# THE TASK:
Copy whichever lines of the data hold the word "history".

BEGIN

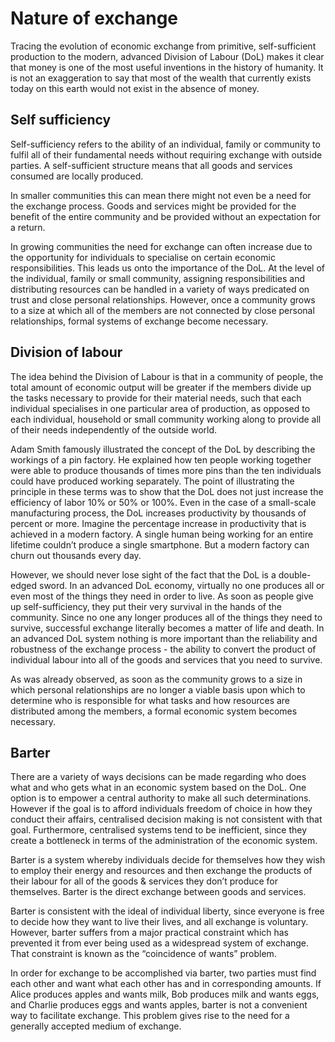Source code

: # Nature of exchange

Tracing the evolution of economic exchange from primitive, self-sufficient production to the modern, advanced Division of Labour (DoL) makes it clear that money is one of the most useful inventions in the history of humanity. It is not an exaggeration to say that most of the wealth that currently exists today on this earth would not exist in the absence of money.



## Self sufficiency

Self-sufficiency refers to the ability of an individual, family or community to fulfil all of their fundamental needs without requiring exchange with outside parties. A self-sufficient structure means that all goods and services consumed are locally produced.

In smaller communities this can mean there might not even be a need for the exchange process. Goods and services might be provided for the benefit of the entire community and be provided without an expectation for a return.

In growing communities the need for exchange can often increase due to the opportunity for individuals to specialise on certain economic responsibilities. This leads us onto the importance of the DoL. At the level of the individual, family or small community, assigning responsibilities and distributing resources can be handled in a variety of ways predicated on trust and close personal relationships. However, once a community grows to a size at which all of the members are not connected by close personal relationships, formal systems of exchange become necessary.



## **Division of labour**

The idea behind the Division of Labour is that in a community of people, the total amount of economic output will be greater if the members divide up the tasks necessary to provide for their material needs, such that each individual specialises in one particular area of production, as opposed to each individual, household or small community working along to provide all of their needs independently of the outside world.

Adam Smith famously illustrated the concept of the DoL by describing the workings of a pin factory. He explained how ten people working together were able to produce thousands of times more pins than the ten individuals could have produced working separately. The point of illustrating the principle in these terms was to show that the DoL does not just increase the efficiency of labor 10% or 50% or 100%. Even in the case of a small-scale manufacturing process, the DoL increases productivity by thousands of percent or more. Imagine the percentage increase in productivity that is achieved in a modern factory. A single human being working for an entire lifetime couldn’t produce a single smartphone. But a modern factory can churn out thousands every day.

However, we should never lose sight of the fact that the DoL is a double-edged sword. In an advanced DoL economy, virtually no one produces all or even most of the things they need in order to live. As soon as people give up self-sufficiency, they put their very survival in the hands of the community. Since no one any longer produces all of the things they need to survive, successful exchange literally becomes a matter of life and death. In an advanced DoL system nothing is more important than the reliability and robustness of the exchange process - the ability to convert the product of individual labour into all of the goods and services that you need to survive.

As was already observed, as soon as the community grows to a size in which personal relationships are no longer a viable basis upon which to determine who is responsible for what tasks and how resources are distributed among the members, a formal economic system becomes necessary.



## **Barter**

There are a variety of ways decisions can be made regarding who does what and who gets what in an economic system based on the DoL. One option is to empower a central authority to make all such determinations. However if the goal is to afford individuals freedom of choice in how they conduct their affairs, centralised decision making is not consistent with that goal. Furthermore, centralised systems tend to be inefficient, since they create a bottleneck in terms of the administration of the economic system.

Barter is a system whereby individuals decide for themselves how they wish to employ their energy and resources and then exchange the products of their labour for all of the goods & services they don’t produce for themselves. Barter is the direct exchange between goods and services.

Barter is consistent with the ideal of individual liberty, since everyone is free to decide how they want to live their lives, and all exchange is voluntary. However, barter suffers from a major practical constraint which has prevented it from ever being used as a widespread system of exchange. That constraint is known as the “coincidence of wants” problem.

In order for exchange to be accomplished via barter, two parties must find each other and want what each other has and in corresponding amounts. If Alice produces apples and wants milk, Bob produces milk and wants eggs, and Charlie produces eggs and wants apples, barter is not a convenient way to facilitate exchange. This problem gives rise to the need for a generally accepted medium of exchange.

END
BEGIN

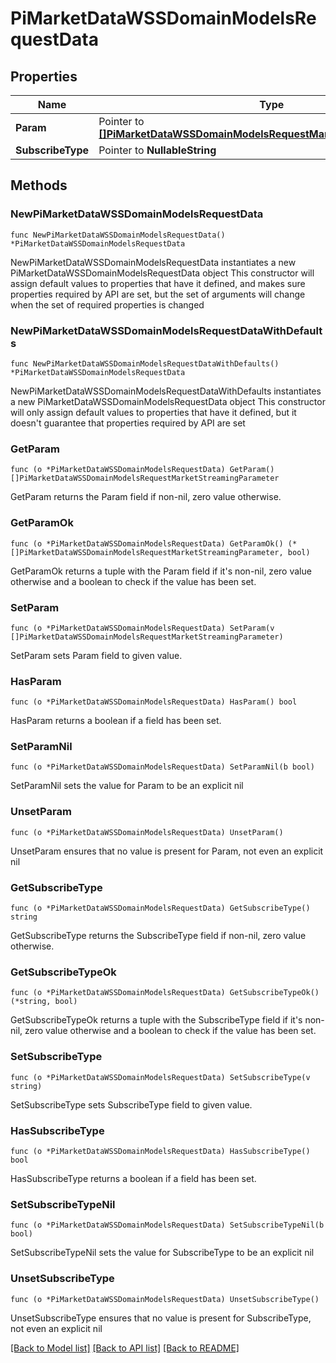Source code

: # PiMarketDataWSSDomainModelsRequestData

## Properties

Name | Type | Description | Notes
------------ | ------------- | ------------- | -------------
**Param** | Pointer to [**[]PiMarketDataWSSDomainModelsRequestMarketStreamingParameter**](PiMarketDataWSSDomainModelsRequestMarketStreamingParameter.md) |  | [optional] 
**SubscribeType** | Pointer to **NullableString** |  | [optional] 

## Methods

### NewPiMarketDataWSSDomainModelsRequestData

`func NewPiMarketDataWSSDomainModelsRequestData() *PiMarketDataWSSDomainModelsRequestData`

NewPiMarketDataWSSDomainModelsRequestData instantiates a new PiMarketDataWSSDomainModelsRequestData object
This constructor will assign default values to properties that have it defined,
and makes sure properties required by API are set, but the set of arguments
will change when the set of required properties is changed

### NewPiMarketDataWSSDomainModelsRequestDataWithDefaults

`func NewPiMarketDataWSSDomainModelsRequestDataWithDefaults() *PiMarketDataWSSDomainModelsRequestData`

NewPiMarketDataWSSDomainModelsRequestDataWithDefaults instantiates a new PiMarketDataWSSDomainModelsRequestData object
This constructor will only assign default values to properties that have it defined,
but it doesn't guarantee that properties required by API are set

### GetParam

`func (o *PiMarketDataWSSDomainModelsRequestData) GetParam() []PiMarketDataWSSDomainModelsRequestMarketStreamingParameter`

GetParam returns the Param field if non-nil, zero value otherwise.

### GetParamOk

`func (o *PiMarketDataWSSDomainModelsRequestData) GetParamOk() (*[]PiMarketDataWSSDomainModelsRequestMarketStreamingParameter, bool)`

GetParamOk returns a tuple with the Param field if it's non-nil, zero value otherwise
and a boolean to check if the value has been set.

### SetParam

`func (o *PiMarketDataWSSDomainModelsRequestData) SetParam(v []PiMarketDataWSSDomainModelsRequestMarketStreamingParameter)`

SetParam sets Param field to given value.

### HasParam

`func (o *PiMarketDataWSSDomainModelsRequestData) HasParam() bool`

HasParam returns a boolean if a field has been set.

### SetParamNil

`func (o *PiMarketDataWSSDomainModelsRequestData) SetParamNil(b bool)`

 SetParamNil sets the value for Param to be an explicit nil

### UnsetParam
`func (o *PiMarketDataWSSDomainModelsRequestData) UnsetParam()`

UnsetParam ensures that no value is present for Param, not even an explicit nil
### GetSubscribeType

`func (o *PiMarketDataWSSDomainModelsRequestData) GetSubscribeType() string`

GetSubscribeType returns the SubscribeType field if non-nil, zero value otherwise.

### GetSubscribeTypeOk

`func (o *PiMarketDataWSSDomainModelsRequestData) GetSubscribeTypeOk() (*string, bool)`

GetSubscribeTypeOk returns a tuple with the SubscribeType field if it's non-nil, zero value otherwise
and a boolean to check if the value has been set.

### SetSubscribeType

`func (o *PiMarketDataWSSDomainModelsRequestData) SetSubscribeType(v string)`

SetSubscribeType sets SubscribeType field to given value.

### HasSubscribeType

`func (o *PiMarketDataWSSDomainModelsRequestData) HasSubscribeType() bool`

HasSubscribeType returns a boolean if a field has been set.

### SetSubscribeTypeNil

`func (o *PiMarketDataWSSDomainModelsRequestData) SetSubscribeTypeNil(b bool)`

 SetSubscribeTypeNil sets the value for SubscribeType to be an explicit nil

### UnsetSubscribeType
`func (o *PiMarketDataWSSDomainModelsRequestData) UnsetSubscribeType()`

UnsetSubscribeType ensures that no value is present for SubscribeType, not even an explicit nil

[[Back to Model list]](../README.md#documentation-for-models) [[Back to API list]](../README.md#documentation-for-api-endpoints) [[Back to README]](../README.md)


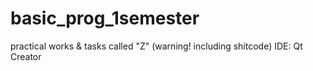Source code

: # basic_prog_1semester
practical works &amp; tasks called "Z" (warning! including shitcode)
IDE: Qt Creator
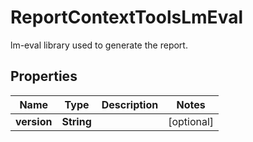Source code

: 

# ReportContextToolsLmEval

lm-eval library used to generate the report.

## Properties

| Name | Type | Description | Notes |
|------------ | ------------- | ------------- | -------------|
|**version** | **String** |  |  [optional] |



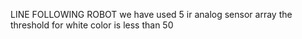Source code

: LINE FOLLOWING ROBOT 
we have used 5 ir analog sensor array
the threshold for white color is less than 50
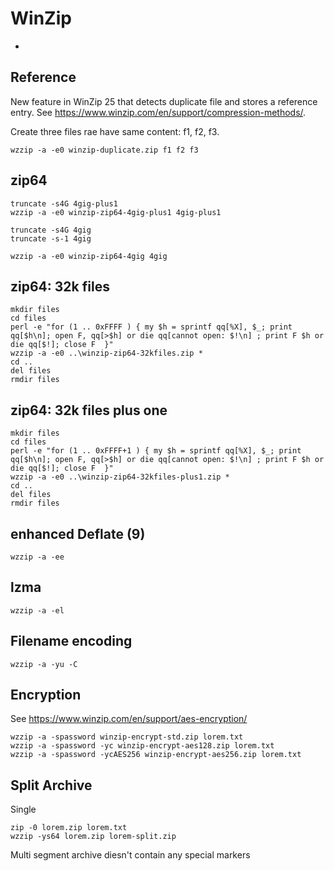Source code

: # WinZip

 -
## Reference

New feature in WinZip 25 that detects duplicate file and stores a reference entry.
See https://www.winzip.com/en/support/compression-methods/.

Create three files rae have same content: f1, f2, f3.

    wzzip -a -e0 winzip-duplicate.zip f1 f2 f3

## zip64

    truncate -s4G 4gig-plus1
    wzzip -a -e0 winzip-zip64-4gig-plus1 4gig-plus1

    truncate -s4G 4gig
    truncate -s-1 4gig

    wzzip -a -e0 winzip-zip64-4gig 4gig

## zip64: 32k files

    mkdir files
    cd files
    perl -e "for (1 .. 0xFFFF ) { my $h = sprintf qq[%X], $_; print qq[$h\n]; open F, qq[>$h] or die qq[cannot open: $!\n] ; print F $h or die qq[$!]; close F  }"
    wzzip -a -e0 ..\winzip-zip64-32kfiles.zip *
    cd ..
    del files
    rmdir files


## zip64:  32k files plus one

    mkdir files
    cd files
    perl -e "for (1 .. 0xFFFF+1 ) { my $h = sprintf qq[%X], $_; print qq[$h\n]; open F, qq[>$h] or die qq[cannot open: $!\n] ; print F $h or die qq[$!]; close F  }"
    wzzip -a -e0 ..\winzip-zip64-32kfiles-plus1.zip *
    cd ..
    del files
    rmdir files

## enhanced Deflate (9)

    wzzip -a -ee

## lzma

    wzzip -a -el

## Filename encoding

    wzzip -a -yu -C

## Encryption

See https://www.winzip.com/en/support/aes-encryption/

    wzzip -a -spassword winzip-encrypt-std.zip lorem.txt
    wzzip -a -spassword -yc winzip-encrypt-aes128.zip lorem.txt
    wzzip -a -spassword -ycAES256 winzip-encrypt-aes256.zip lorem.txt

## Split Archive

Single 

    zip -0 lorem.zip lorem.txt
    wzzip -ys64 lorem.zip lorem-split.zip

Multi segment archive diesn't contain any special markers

END
BEGIN

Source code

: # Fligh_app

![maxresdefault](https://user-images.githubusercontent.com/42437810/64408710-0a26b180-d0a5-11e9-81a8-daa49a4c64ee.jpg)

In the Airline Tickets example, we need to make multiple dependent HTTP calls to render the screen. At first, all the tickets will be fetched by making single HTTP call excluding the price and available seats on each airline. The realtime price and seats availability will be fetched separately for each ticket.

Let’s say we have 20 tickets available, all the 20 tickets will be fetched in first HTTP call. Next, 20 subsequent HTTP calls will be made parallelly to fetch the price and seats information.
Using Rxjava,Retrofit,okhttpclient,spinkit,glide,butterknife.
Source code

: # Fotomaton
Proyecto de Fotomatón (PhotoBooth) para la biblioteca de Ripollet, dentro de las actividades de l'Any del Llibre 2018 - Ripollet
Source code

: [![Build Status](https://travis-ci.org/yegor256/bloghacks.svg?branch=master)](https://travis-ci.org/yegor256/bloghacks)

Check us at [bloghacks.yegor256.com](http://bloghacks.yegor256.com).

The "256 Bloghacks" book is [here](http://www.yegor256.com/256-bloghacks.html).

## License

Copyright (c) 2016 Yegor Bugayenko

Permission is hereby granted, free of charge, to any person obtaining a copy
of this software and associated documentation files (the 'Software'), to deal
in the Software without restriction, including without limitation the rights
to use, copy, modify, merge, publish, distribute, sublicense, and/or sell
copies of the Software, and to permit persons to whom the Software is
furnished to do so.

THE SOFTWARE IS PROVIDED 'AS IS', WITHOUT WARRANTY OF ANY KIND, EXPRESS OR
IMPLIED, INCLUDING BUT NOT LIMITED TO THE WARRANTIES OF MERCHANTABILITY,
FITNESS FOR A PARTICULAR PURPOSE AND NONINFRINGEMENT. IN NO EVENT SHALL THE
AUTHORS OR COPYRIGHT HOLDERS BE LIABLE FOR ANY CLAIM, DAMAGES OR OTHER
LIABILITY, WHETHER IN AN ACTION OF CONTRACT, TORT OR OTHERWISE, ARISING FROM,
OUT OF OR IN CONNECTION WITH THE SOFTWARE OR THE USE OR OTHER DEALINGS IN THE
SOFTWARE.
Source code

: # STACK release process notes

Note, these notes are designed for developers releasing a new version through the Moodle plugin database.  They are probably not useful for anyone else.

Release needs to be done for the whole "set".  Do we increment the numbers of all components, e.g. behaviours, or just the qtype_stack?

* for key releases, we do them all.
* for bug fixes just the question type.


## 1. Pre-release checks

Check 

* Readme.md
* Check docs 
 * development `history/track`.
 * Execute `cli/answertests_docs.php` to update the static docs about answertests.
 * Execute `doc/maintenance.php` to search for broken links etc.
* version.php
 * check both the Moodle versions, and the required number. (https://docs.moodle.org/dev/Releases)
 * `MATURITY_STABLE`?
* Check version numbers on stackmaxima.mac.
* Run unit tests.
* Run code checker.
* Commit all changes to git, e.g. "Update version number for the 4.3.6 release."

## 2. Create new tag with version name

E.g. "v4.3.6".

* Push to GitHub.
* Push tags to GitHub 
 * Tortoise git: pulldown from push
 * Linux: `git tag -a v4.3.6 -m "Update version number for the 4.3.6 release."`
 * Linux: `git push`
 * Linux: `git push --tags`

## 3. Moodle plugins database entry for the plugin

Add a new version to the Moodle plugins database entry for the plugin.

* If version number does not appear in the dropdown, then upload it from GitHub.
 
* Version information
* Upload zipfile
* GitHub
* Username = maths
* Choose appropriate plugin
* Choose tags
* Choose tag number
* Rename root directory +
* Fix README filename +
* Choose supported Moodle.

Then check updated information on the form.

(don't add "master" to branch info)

END

# ANSWER TO THE PROBLEM:
Tracing the evolution of economic exchange from primitive, self-sufficient production to the modern, advanced Division of Labour (DoL) makes it clear that money is one of the most useful inventions in the history of humanity. It is not an exaggeration to say that most of the wealth that currently exists today on this earth would not exist in the absence of money.
 * development `history/track`.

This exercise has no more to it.